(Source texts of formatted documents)
╭──
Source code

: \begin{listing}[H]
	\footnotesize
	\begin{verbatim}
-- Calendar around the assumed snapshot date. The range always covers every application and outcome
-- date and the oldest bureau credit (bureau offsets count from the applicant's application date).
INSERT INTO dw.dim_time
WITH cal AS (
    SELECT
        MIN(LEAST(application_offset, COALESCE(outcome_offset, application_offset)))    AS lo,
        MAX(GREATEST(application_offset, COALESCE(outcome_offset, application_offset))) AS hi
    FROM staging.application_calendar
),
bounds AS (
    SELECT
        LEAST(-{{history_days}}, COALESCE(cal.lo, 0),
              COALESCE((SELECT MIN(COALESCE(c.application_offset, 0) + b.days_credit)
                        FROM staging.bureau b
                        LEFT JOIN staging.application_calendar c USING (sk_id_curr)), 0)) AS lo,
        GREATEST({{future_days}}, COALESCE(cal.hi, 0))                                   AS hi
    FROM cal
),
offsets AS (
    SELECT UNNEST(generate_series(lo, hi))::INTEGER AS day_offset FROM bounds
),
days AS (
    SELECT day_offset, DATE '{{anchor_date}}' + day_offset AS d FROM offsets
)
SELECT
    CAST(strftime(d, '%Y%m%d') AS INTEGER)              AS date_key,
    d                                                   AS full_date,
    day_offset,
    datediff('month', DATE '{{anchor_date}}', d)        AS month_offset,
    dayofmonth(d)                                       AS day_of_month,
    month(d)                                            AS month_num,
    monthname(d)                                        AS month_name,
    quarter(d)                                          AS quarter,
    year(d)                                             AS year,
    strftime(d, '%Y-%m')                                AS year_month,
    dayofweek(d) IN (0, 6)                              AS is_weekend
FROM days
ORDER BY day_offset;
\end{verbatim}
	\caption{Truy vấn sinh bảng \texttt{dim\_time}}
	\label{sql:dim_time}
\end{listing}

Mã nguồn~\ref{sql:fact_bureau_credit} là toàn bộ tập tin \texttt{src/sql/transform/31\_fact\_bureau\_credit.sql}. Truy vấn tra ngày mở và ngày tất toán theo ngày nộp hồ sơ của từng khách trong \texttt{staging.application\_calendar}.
╰──
### Your assignment:
Your output should consist solely of the lines from the beginning of the entries through the line containing "COALESCE((SELECT MIN(COALESCE(c.application_offset, 0)", reproduced exactly.

### Problem solution:
Source code

: \begin{listing}[H]
	\footnotesize
	\begin{verbatim}
-- Calendar around the assumed snapshot date. The range always covers every application and outcome
-- date and the oldest bureau credit (bureau offsets count from the applicant's application date).
INSERT INTO dw.dim_time
WITH cal AS (
    SELECT
        MIN(LEAST(application_offset, COALESCE(outcome_offset, application_offset)))    AS lo,
        MAX(GREATEST(application_offset, COALESCE(outcome_offset, application_offset))) AS hi
    FROM staging.application_calendar
),
bounds AS (
    SELECT
        LEAST(-{{history_days}}, COALESCE(cal.lo, 0),
              COALESCE((SELECT MIN(COALESCE(c.application_offset, 0) + b.days_credit)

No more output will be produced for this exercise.